▶ _EXERCISE DIRECTIONS_: Transcribe each record exactly, but omit pictures.

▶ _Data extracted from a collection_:
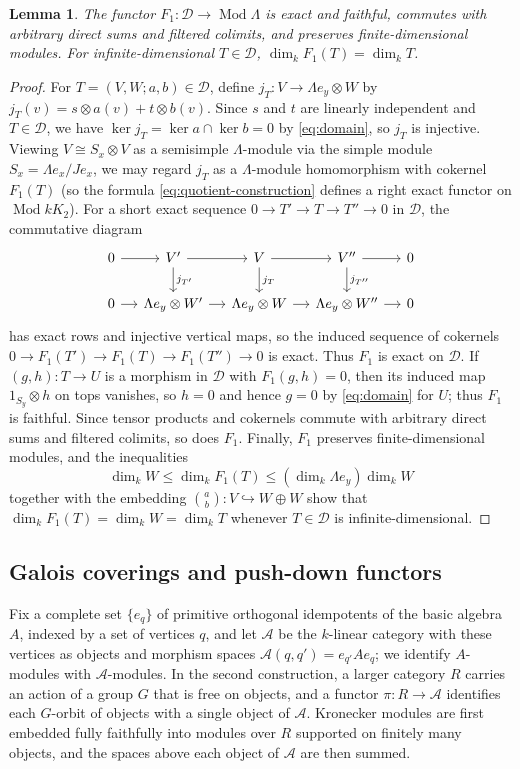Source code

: \documentclass[a4paper,reqno,10pt]{amsart}
\newtheorem{lemma}[theorem]{Lemma}
\theoremstyle{definition}
\DeclareMathOperator{\Mod}{Mod}
\newcommand{\dm}{\dim_k}
\newcommand{\D}{\mathcal D}
\numberwithin{equation}{section}
\begin{document}
\begin{lemma}\label{lem:F1-properties}
The functor $F_1:\D\to\Mod\Lambda$ is exact and faithful, commutes
with arbitrary direct sums and filtered colimits, and preserves
finite-dimensional modules. For infinite-dimensional $T\in\D$,
$\dm F_1(T)=\dm T$.
\end{lemma}
\begin{proof}
For $T=(V,W;a,b)\in\D$, define $j_T:V\to\Lambda e_y\otimes W$ by
$j_T(v)=s\otimes a(v)+t\otimes b(v)$. Since $s$ and $t$ are linearly
independent and $T\in\D$, we have $\ker j_T=\ker a\cap\ker b=0$ by \eqref{eq:domain}, so $j_T$ is injective.
Viewing $V\cong S_x\otimes V$ as a semisimple $\Lambda$-module via the simple
module $S_x=\Lambda e_x/Je_x$, we may regard $j_T$ as a $\Lambda$-module homomorphism with cokernel $F_1(T)$ (so the formula \eqref{eq:quotient-construction} defines a right exact functor on $\Mod kK_2$).
For a short exact sequence
$0\to T'\to T\to T''\to0$ in $\D$, the commutative diagram
\[
\begin{tikzcd}[column sep=small]
0\arrow[r]&V'\arrow[r]\arrow[d,"j_{T'}"]&V\arrow[r]\arrow[d,"j_T"]&V''\arrow[r]\arrow[d,"j_{T''}"]&0\\
0\arrow[r]&\Lambda e_y\otimes W'\arrow[r]&\Lambda e_y\otimes W\arrow[r]&\Lambda e_y\otimes W''\arrow[r]&0
\end{tikzcd}
\]
has exact rows and injective vertical maps, so the induced sequence of cokernels
$0\to F_1(T')\to F_1(T)\to F_1(T'')\to0$ is exact.
Thus $F_1$ is exact on $\D$. If $(g,h):T\to U$ is a morphism in $\D$ with $F_1(g,h)=0$, then its induced map $1_{S_y}\otimes h$ on tops vanishes, so
$h=0$ and hence $g=0$ by \eqref{eq:domain} for $U$;
thus $F_1$ is faithful. Since tensor products and cokernels commute with
arbitrary direct sums and filtered colimits, so does $F_1$. Finally, $F_1$ preserves
finite-dimensional modules, and the inequalities
\[
 \dm W\le\dm F_1(T)\le(\dm\Lambda e_y)\dm W
\]
together with the embedding $\binom ab:V\hookrightarrow W\oplus W$ show that $\dm F_1(T)=\dm W=\dm T$ whenever $T\in\D$ is infinite-dimensional.
\end{proof}

\subsection{Galois coverings and push-down functors}
\label{sec:coverings}
Fix a complete set $\{e_q\}$ of primitive orthogonal idempotents of the basic
algebra $A$, indexed by a set of vertices $q$, and let $\mathcal A$ be the $k$-linear
category with these vertices as objects and morphism spaces
$\mathcal A(q,q')=e_{q'}Ae_q$; we identify $A$-modules with
$\mathcal A$-modules. In the second construction, a larger category $R$
carries an action of a group $G$ that is free on objects, and a functor
$\pi:R\to\mathcal A$ identifies each $G$-orbit of objects with a single object
of $\mathcal A$. Kronecker modules are first embedded fully
faithfully into modules over $R$ supported on finitely many objects, and the
spaces above each object of $\mathcal A$ are then summed.
\end{document}
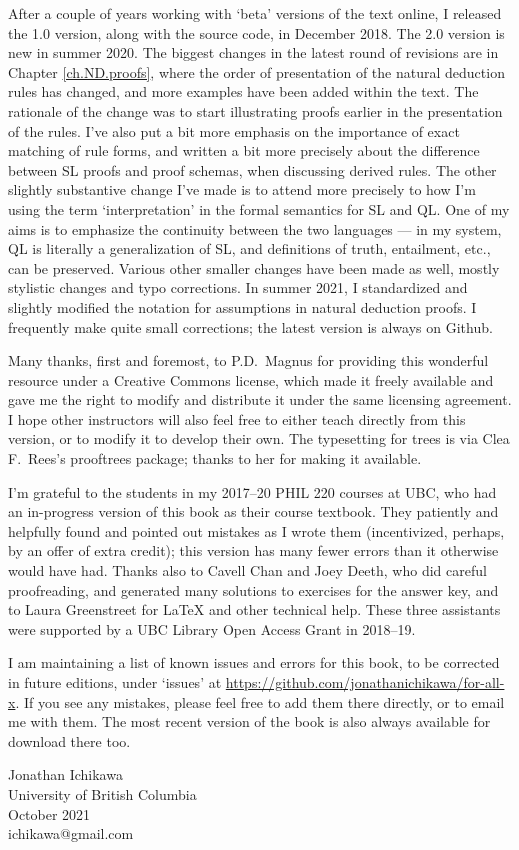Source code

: After a couple of years working with `beta' versions of the text online, I released the 1.0 version, along with the source code, in December 2018. The 2.0 version is new in summer 2020. The biggest changes in the latest round of revisions are in Chapter \ref{ch.ND.proofs}, where the order of presentation of the natural deduction rules has changed, and more examples have been added within the text. The rationale of the change was to start illustrating proofs earlier in the presentation of the rules. I've also put a bit more emphasis on the importance of exact matching of rule forms, and written a bit more precisely about the difference between SL proofs and proof schemas, when discussing derived rules. The other slightly substantive change I've made is to attend more precisely to how I'm using the term `interpretation' in the formal semantics for SL and QL. One of my aims is to emphasize the continuity between the two languages --- in my system, QL is literally a generalization of SL, and definitions of truth, entailment, etc., can be preserved. Various other smaller changes have been made as well, mostly stylistic changes and typo corrections. In summer 2021, I standardized and slightly modified the notation for assumptions in natural deduction proofs. I frequently make quite small corrections; the latest version is always on Github.

Many thanks, first and foremost, to P.D.\ Magnus for providing this wonderful resource under a Creative Commons license, which made it freely available and gave me the right to modify and distribute it under the same licensing agreement. I hope other instructors will also feel free to either teach directly from this version, or to modify it to develop their own. The typesetting for trees is via Clea F.\ Rees's prooftrees package; thanks to her for making it available.

I'm grateful to the students in my 2017--20 PHIL 220 courses at UBC, who had an in-progress version of this book as their course textbook. They patiently and helpfully found and pointed out mistakes as I wrote them (incentivized, perhaps, by an offer of extra credit); this version has many fewer errors than it otherwise would have had. Thanks also to Cavell Chan and Joey Deeth, who did careful proofreading, and generated many solutions to exercises for the answer key, and to Laura Greenstreet for LaTeX and other technical help. These three assistants were supported by a UBC Library Open Access Grant in 2018--19.

I am maintaining a list of known issues and errors for this book, to be corrected in future editions, under `issues' at \url{https://github.com/jonathanichikawa/for-all-x}. If you see any mistakes, please feel free to add them there directly, or to email me with them. The most recent version of the book is also always available for download there too.

\begin{flushright}
Jonathan Ichikawa \\
University of British Columbia \\
October 2021 \\
ichikawa@gmail.com
\end{flushright}

\fi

▶ _SOLUTION FOR THIS PROBLEM_:
Source code

: \documentclass[a4paper,reqno,10pt]{amsart}
\newtheorem{lemma}[theorem]{Lemma}
\theoremstyle{definition}
\DeclareMathOperator{\Mod}{Mod}
\newcommand{\dm}{\dim_k}
\newcommand{\D}{\mathcal D}
\numberwithin{equation}{section}
\begin{document}
\begin{lemma}\label{lem:F1-properties}
The functor $F_1:\D\to\Mod\Lambda$ is exact and faithful, commutes
with arbitrary direct sums and filtered colimits, and preserves
finite-dimensional modules. For infinite-dimensional $T\in\D$,
$\dm F_1(T)=\dm T$.
\end{lemma}
\begin{proof}
For $T=(V,W;a,b)\in\D$, define $j_T:V\to\Lambda e_y\otimes W$ by
$j_T(v)=s\otimes a(v)+t\otimes b(v)$. Since $s$ and $t$ are linearly
independent and $T\in\D$, we have $\ker j_T=\ker a\cap\ker b=0$ by \eqref{eq:domain}, so $j_T$ is injective.
Viewing $V\cong S_x\otimes V$ as a semisimple $\Lambda$-module via the simple
module $S_x=\Lambda e_x/Je_x$, we may regard $j_T$ as a $\Lambda$-module homomorphism with cokernel $F_1(T)$ (so the formula \eqref{eq:quotient-construction} defines a right exact functor on $\Mod kK_2$).
For a short exact sequence
$0\to T'\to T\to T''\to0$ in $\D$, the commutative diagram
\[
\begin{tikzcd}[column sep=small]
0\arrow[r]&V'\arrow[r]\arrow[d,"j_{T'}"]&V\arrow[r]\arrow[d,"j_T"]&V''\arrow[r]\arrow[d,"j_{T''}"]&0\\
0\arrow[r]&\Lambda e_y\otimes W'\arrow[r]&\Lambda e_y\otimes W\arrow[r]&\Lambda e_y\otimes W''\arrow[r]&0
\end{tikzcd}
\]
has exact rows and injective vertical maps, so the induced sequence of cokernels
$0\to F_1(T')\to F_1(T)\to F_1(T'')\to0$ is exact.
Thus $F_1$ is exact on $\D$. If $(g,h):T\to U$ is a morphism in $\D$ with $F_1(g,h)=0$, then its induced map $1_{S_y}\otimes h$ on tops vanishes, so
$h=0$ and hence $g=0$ by \eqref{eq:domain} for $U$;
thus $F_1$ is faithful. Since tensor products and cokernels commute with
arbitrary direct sums and filtered colimits, so does $F_1$. Finally, $F_1$ preserves
finite-dimensional modules, and the inequalities
\[
 \dm W\le\dm F_1(T)\le(\dm\Lambda e_y)\dm W
\]
together with the embedding $\binom ab:V\hookrightarrow W\oplus W$ show that $\dm F_1(T)=\dm W=\dm T$ whenever $T\in\D$ is infinite-dimensional.
\end{proof}

\subsection{Galois coverings and push-down functors}
\label{sec:coverings}
Fix a complete set $\{e_q\}$ of primitive orthogonal idempotents of the basic
algebra $A$, indexed by a set of vertices $q$, and let $\mathcal A$ be the $k$-linear
category with these vertices as objects and morphism spaces
$\mathcal A(q,q')=e_{q'}Ae_q$; we identify $A$-modules with
$\mathcal A$-modules. In the second construction, a larger category $R$
carries an action of a group $G$ that is free on objects, and a functor
$\pi:R\to\mathcal A$ identifies each $G$-orbit of objects with a single object
of $\mathcal A$. Kronecker modules are first embedded fully
faithfully into modules over $R$ supported on finitely many objects, and the
spaces above each object of $\mathcal A$ are then summed.
\end{document}
Source code

: After a couple of years working with `beta' versions of the text online, I released the 1.0 version, along with the source code, in December 2018. The 2.0 version is new in summer 2020. The biggest changes in the latest round of revisions are in Chapter \ref{ch.ND.proofs}, where the order of presentation of the natural deduction rules has changed, and more examples have been added within the text. The rationale of the change was to start illustrating proofs earlier in the presentation of the rules. I've also put a bit more emphasis on the importance of exact matching of rule forms, and written a bit more precisely about the difference between SL proofs and proof schemas, when discussing derived rules. The other slightly substantive change I've made is to attend more precisely to how I'm using the term `interpretation' in the formal semantics for SL and QL. One of my aims is to emphasize the continuity between the two languages --- in my system, QL is literally a generalization of SL, and definitions of truth, entailment, etc., can be preserved. Various other smaller changes have been made as well, mostly stylistic changes and typo corrections. In summer 2021, I standardized and slightly modified the notation for assumptions in natural deduction proofs. I frequently make quite small corrections; the latest version is always on Github.

Many thanks, first and foremost, to P.D.\ Magnus for providing this wonderful resource under a Creative Commons license, which made it freely available and gave me the right to modify and distribute it under the same licensing agreement. I hope other instructors will also feel free to either teach directly from this version, or to modify it to develop their own. The typesetting for trees is via Clea F.\ Rees's prooftrees package; thanks to her for making it available.

I'm grateful to the students in my 2017--20 PHIL 220 courses at UBC, who had an in-progress version of this book as their course textbook. They patiently and helpfully found and pointed out mistakes as I wrote them (incentivized, perhaps, by an offer of extra credit); this version has many fewer errors than it otherwise would have had. Thanks also to Cavell Chan and Joey Deeth, who did careful proofreading, and generated many solutions to exercises for the answer key, and to Laura Greenstreet for LaTeX and other technical help. These three assistants were supported by a UBC Library Open Access Grant in 2018--19.

I am maintaining a list of known issues and errors for this book, to be corrected in future editions, under `issues' at \url{https://github.com/jonathanichikawa/for-all-x}. If you see any mistakes, please feel free to add them there directly, or to email me with them. The most recent version of the book is also always available for download there too.

\begin{flushright}
Jonathan Ichikawa \\
University of British Columbia \\
October 2021 \\
ichikawa@gmail.com
\end{flushright}

\fi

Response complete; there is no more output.